┌──

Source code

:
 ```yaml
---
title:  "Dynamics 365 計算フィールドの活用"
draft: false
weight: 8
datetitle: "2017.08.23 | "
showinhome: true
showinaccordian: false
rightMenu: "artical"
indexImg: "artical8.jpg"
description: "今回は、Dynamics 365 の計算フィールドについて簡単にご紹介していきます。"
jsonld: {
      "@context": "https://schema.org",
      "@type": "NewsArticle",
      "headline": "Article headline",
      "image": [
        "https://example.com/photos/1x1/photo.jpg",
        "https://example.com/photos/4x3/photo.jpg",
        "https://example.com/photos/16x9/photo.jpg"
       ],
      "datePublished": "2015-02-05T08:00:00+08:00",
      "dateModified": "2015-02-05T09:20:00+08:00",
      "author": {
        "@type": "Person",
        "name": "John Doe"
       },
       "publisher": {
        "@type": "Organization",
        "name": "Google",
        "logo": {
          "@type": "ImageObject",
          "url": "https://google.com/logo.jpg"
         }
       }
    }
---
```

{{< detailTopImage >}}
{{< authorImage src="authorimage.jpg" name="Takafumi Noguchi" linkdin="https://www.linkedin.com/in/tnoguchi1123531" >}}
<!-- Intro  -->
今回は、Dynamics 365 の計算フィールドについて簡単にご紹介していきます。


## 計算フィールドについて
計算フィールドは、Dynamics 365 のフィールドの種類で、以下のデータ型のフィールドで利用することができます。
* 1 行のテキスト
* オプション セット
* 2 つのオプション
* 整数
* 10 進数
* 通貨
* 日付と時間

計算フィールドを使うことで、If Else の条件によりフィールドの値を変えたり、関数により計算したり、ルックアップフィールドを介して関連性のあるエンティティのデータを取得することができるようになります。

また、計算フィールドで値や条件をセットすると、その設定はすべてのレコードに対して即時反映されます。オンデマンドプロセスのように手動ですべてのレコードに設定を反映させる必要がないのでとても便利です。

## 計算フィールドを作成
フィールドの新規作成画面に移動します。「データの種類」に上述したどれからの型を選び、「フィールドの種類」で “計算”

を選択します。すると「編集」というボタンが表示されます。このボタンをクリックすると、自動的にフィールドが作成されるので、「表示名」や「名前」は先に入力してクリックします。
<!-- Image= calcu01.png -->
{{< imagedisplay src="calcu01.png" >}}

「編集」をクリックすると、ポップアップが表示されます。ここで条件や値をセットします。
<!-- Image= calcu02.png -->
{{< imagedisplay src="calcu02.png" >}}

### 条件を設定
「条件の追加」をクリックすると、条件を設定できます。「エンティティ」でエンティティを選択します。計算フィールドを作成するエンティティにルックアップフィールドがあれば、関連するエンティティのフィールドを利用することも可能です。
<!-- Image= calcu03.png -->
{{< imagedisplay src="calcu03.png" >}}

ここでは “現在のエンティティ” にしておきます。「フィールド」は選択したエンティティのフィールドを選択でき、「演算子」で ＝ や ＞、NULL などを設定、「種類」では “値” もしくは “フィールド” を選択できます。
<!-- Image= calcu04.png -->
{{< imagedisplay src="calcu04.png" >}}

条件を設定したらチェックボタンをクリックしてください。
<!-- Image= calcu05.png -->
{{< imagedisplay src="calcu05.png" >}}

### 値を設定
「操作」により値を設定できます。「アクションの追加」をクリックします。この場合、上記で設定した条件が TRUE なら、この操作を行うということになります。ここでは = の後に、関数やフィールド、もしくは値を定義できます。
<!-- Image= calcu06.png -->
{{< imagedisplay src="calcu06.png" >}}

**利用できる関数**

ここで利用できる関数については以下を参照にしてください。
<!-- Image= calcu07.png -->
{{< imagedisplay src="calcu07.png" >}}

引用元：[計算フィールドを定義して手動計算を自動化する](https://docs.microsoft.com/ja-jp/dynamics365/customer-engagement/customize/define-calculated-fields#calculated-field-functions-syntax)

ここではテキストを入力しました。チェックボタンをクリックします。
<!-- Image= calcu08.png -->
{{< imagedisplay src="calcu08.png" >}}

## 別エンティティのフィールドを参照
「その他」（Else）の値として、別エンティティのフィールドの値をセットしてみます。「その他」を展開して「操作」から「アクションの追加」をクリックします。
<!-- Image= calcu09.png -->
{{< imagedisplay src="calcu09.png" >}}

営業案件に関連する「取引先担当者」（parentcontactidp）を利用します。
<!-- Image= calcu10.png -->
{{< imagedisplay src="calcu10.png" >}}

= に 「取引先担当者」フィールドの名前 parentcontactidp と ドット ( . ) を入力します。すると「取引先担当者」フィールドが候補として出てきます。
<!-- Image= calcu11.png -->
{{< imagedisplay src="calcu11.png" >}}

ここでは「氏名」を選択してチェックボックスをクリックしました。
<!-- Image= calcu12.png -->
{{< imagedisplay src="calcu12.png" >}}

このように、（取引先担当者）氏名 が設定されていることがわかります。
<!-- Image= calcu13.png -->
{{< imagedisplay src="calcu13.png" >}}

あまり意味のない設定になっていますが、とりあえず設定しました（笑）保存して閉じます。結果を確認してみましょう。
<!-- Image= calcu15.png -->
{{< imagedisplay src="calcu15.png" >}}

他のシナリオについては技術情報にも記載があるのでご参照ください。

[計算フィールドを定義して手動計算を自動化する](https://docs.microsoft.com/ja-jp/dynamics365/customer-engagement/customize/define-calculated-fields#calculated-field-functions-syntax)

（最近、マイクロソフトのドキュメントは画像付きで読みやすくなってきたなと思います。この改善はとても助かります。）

└──

The entire listing is to be repeated exactly.

TASK RESPONSE.
Source code

:
 ```yaml
---
title:  "Dynamics 365 計算フィールドの活用"
draft: false
weight: 8
datetitle: "2017.08.23 | "
showinhome: true
showinaccordian: false
rightMenu: "artical"
indexImg: "artical8.jpg"
description: "今回は、Dynamics 365 の計算フィールドについて簡単にご紹介していきます。"
jsonld: {
      "@context": "https://schema.org",
      "@type": "NewsArticle",
      "headline": "Article headline",
      "image": [
        "https://example.com/photos/1x1/photo.jpg",
        "https://example.com/photos/4x3/photo.jpg",
        "https://example.com/photos/16x9/photo.jpg"
       ],
      "datePublished": "2015-02-05T08:00:00+08:00",
      "dateModified": "2015-02-05T09:20:00+08:00",
      "author": {
        "@type": "Person",
        "name": "John Doe"
       },
       "publisher": {
        "@type": "Organization",
        "name": "Google",
        "logo": {
          "@type": "ImageObject",
          "url": "https://google.com/logo.jpg"
         }
       }
    }
---
```

{{< detailTopImage >}}
{{< authorImage src="authorimage.jpg" name="Takafumi Noguchi" linkdin="https://www.linkedin.com/in/tnoguchi1123531" >}}
<!-- Intro  -->
今回は、Dynamics 365 の計算フィールドについて簡単にご紹介していきます。


## 計算フィールドについて
計算フィールドは、Dynamics 365 のフィールドの種類で、以下のデータ型のフィールドで利用することができます。
* 1 行のテキスト
* オプション セット
* 2 つのオプション
* 整数
* 10 進数
* 通貨
* 日付と時間

計算フィールドを使うことで、If Else の条件によりフィールドの値を変えたり、関数により計算したり、ルックアップフィールドを介して関連性のあるエンティティのデータを取得することができるようになります。

また、計算フィールドで値や条件をセットすると、その設定はすべてのレコードに対して即時反映されます。オンデマンドプロセスのように手動ですべてのレコードに設定を反映させる必要がないのでとても便利です。

## 計算フィールドを作成
フィールドの新規作成画面に移動します。「データの種類」に上述したどれからの型を選び、「フィールドの種類」で “計算”

を選択します。すると「編集」というボタンが表示されます。このボタンをクリックすると、自動的にフィールドが作成されるので、「表示名」や「名前」は先に入力してクリックします。
<!-- Image= calcu01.png -->
{{< imagedisplay src="calcu01.png" >}}

「編集」をクリックすると、ポップアップが表示されます。ここで条件や値をセットします。
<!-- Image= calcu02.png -->
{{< imagedisplay src="calcu02.png" >}}

### 条件を設定
「条件の追加」をクリックすると、条件を設定できます。「エンティティ」でエンティティを選択します。計算フィールドを作成するエンティティにルックアップフィールドがあれば、関連するエンティティのフィールドを利用することも可能です。
<!-- Image= calcu03.png -->
{{< imagedisplay src="calcu03.png" >}}

ここでは “現在のエンティティ” にしておきます。「フィールド」は選択したエンティティのフィールドを選択でき、「演算子」で ＝ や ＞、NULL などを設定、「種類」では “値” もしくは “フィールド” を選択できます。
<!-- Image= calcu04.png -->
{{< imagedisplay src="calcu04.png" >}}

条件を設定したらチェックボタンをクリックしてください。
<!-- Image= calcu05.png -->
{{< imagedisplay src="calcu05.png" >}}

### 値を設定
「操作」により値を設定できます。「アクションの追加」をクリックします。この場合、上記で設定した条件が TRUE なら、この操作を行うということになります。ここでは = の後に、関数やフィールド、もしくは値を定義できます。
<!-- Image= calcu06.png -->
{{< imagedisplay src="calcu06.png" >}}

**利用できる関数**

ここで利用できる関数については以下を参照にしてください。
<!-- Image= calcu07.png -->
{{< imagedisplay src="calcu07.png" >}}

引用元：[計算フィールドを定義して手動計算を自動化する](https://docs.microsoft.com/ja-jp/dynamics365/customer-engagement/customize/define-calculated-fields#calculated-field-functions-syntax)

ここではテキストを入力しました。チェックボタンをクリックします。
<!-- Image= calcu08.png -->
{{< imagedisplay src="calcu08.png" >}}

## 別エンティティのフィールドを参照
「その他」（Else）の値として、別エンティティのフィールドの値をセットしてみます。「その他」を展開して「操作」から「アクションの追加」をクリックします。
<!-- Image= calcu09.png -->
{{< imagedisplay src="calcu09.png" >}}

営業案件に関連する「取引先担当者」（parentcontactidp）を利用します。
<!-- Image= calcu10.png -->
{{< imagedisplay src="calcu10.png" >}}

= に 「取引先担当者」フィールドの名前 parentcontactidp と ドット ( . ) を入力します。すると「取引先担当者」フィールドが候補として出てきます。
<!-- Image= calcu11.png -->
{{< imagedisplay src="calcu11.png" >}}

ここでは「氏名」を選択してチェックボックスをクリックしました。
<!-- Image= calcu12.png -->
{{< imagedisplay src="calcu12.png" >}}

このように、（取引先担当者）氏名 が設定されていることがわかります。
<!-- Image= calcu13.png -->
{{< imagedisplay src="calcu13.png" >}}

あまり意味のない設定になっていますが、とりあえず設定しました（笑）保存して閉じます。結果を確認してみましょう。
<!-- Image= calcu15.png -->
{{< imagedisplay src="calcu15.png" >}}

他のシナリオについては技術情報にも記載があるのでご参照ください。

[計算フィールドを定義して手動計算を自動化する](https://docs.microsoft.com/ja-jp/dynamics365/customer-engagement/customize/define-calculated-fields#calculated-field-functions-syntax)

（最近、マイクロソフトのドキュメントは画像付きで読みやすくなってきたなと思います。この改善はとても助かります。）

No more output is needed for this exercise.